Now, many folks can’t remember the last time they had to scour the bug gore from their RAV4. It feels like a fundamental pillar of the planet’s ecology has snapped.”

Apparently windshield splats are valid ecological data, and it ain’t good news.

Anders Pape Moller, a Danish biologist, was one of the first to realize that windshields were useful bug-counting devices. In the mid-1990s, he got it in his head that counting windshield splatters might help track difficult-to-measure insect populations. He couldn’t persuade a graduate student to take up the observations, so he hit the roads himself.

Every summer, he and his assistants drove battered budget vehicles back and forth, hundreds of times, along the same rural routes studded with farms in the north of Denmark’s Jutland peninsula. Speeds constant. Temperature and wind controlled for. Etc. And they counted the bugs that went splat!

From 1996 to 2017, insect splatters fell by 80 percent on one of the routes Moller regularly travels. On the other, longer stretch, they plunged 97 percent. Conventional measures show similar trends, and more recent observations have seen even sharper declines, Moller told The Washington Post.

A broad decline in insect populations worldwide is apparently under way.

What about cars with better aerodynamics, you ask? Maybe it just keeps bugs from going splat!

The WaPo inquired of experts in the arcane art of computational fluid dynamics, but they were skeptical. Yes, today’s sleek sedans can have half the drag of the land boats that ruled the road just a generation or two ago. But that improved airflow won’t do much for a bug. For starters, many aero improvements happen on the rear of the car rather than the bug-hitting front. But more importantly, it’s just surprisingly difficult to use air to push a bug out of the way of an onrushing Buick.

In any case other more regular studies of insect populations corroborate this windshield research, even those looking at bug splatters on license plates, which haven’t undergone any aerodynamic change over the years at all.

The fact is there are fewer dead bugs regardless of aerodynamics.

Sad, despite the fact that there about a million different species of insects known. And estimates of 6–12 million more species unknown. Insects, likely 90% of all animal forms on earth, are estimated to number some 10 quintillion (10,000,000,000,000,000,000) at any given time.

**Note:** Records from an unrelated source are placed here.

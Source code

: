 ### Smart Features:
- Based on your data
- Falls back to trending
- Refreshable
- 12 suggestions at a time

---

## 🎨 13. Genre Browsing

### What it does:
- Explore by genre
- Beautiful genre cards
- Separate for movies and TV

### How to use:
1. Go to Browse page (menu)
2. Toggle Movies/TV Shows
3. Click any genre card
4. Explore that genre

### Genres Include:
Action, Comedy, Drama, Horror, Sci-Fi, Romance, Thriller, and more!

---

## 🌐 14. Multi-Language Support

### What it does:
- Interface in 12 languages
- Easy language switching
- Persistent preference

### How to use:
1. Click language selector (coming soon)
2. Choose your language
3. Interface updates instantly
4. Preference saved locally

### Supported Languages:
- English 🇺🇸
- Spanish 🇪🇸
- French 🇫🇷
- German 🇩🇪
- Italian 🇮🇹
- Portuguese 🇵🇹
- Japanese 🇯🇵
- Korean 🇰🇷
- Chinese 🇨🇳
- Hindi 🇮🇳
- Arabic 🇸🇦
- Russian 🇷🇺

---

The Creator God is just awesome!

He made the moon for appointed times;
the sun knows its setting.
You order darkness and it becomes night,
in it every beast of the forest swarms.
The young lions roar for prey
and to seek from God their sustenance.
The sun rises, they withdraw,
and in their dens they lie down.
Psalm 104:19–22

How Your works have abounded, Yahweh!
All of them in wisdom You have made—
the earth is full of Your possessions:
here is the sea, great and wide in reach;
there are swarms without number,
animals, small with great.
Psalm 104:24–25

All of them, they wait for You
to give their sustenance at its time.
You give to them, they gather;
You open Your hand, they are satiated with good.

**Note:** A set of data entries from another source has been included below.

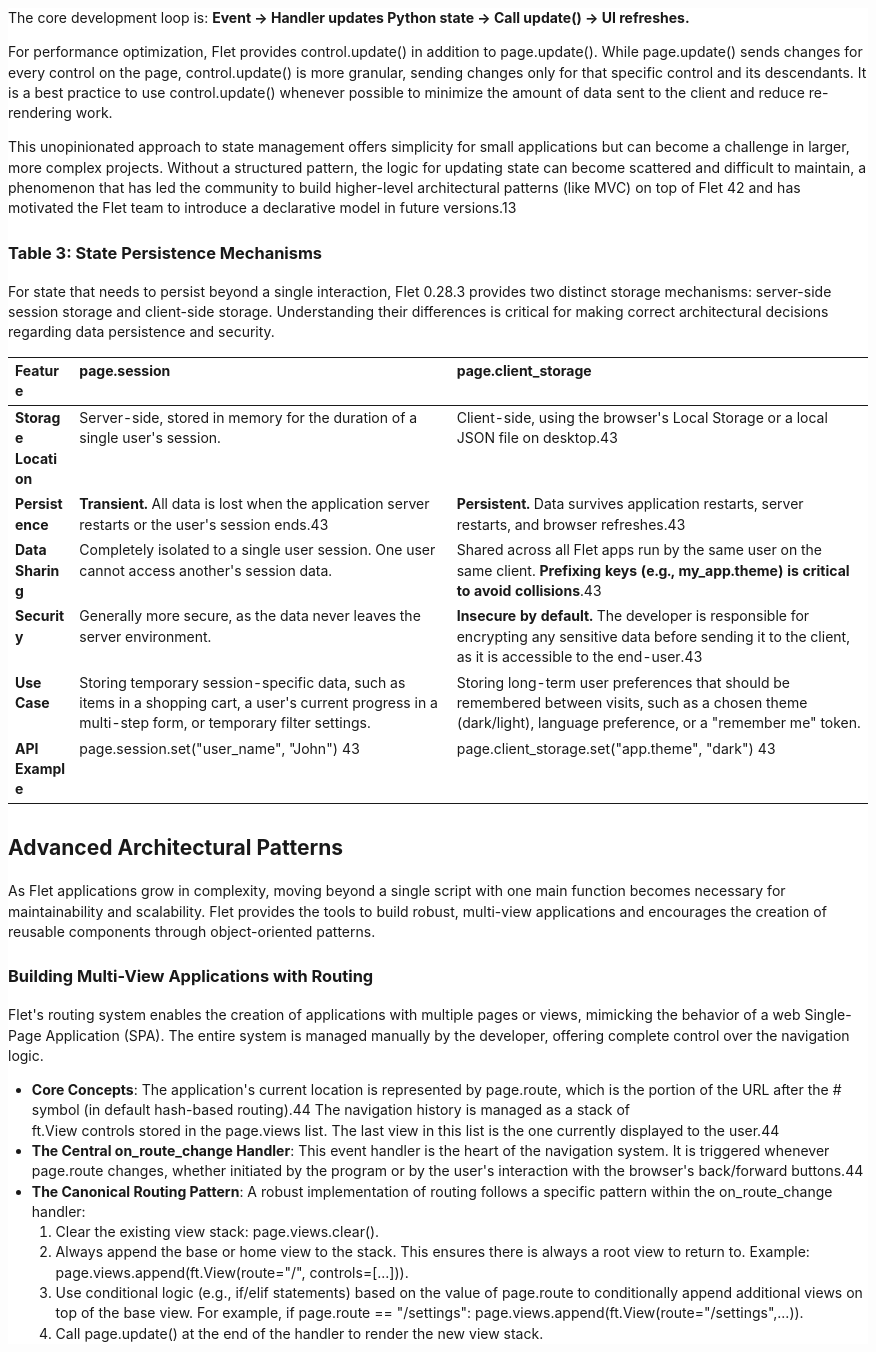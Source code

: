 The core development loop is: **Event \-\> Handler updates Python state \-\> Call update() \-\> UI refreshes.**

For performance optimization, Flet provides control.update() in addition to page.update(). While page.update() sends changes for every control on the page, control.update() is more granular, sending changes only for that specific control and its descendants. It is a best practice to use control.update() whenever possible to minimize the amount of data sent to the client and reduce re-rendering work.

This unopinionated approach to state management offers simplicity for small applications but can become a challenge in larger, more complex projects. Without a structured pattern, the logic for updating state can become scattered and difficult to maintain, a phenomenon that has led the community to build higher-level architectural patterns (like MVC) on top of Flet 42 and has motivated the Flet team to introduce a declarative model in future versions.13

### **Table 3: State Persistence Mechanisms**

For state that needs to persist beyond a single interaction, Flet 0.28.3 provides two distinct storage mechanisms: server-side session storage and client-side storage. Understanding their differences is critical for making correct architectural decisions regarding data persistence and security.

| Feature | page.session | page.client\_storage |
| :---- | :---- | :---- |
| **Storage Location** | Server-side, stored in memory for the duration of a single user's session. | Client-side, using the browser's Local Storage or a local JSON file on desktop.43 |
| **Persistence** | **Transient.** All data is lost when the application server restarts or the user's session ends.43 | **Persistent.** Data survives application restarts, server restarts, and browser refreshes.43 |
| **Data Sharing** | Completely isolated to a single user session. One user cannot access another's session data. | Shared across all Flet apps run by the same user on the same client. **Prefixing keys (e.g., my\_app.theme) is critical to avoid collisions**.43 |
| **Security** | Generally more secure, as the data never leaves the server environment. | **Insecure by default.** The developer is responsible for encrypting any sensitive data before sending it to the client, as it is accessible to the end-user.43 |
| **Use Case** | Storing temporary session-specific data, such as items in a shopping cart, a user's current progress in a multi-step form, or temporary filter settings. | Storing long-term user preferences that should be remembered between visits, such as a chosen theme (dark/light), language preference, or a "remember me" token. |
| **API Example** | page.session.set("user\_name", "John") 43 | page.client\_storage.set("app.theme", "dark") 43 |

## **Advanced Architectural Patterns**

As Flet applications grow in complexity, moving beyond a single script with one main function becomes necessary for maintainability and scalability. Flet provides the tools to build robust, multi-view applications and encourages the creation of reusable components through object-oriented patterns.

### **Building Multi-View Applications with Routing**

Flet's routing system enables the creation of applications with multiple pages or views, mimicking the behavior of a web Single-Page Application (SPA). The entire system is managed manually by the developer, offering complete control over the navigation logic.

* **Core Concepts**: The application's current location is represented by page.route, which is the portion of the URL after the \# symbol (in default hash-based routing).44 The navigation history is managed as a stack of  
  ft.View controls stored in the page.views list. The last view in this list is the one currently displayed to the user.44  
* **The Central on\_route\_change Handler**: This event handler is the heart of the navigation system. It is triggered whenever page.route changes, whether initiated by the program or by the user's interaction with the browser's back/forward buttons.44  
* **The Canonical Routing Pattern**: A robust implementation of routing follows a specific pattern within the on\_route\_change handler:  
  1. Clear the existing view stack: page.views.clear().  
  2. Always append the base or home view to the stack. This ensures there is always a root view to return to. Example: page.views.append(ft.View(route="/", controls=\[...\])).  
  3. Use conditional logic (e.g., if/elif statements) based on the value of page.route to conditionally append additional views on top of the base view. For example, if page.route \== "/settings": page.views.append(ft.View(route="/settings",...)).  
  4. Call page.update() at the end of the handler to render the new view stack.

Let the glory of Yahweh be forever!
Psalm 104:27–28, 31

 

SOURCE:
The Washington Post

2 Comments

  1. Rodney November 21, 2022 at 5:03 pm

    I had been noticing the same thing, far fewer splats and sadly I see very few fireflies anymore.

    Reply
  2. Kay Lyons November 20, 2022 at 5:40 pm

    I love all of your informative tidbits!
    Hope you are doing well — Have a Blessed Thanksgiving!!!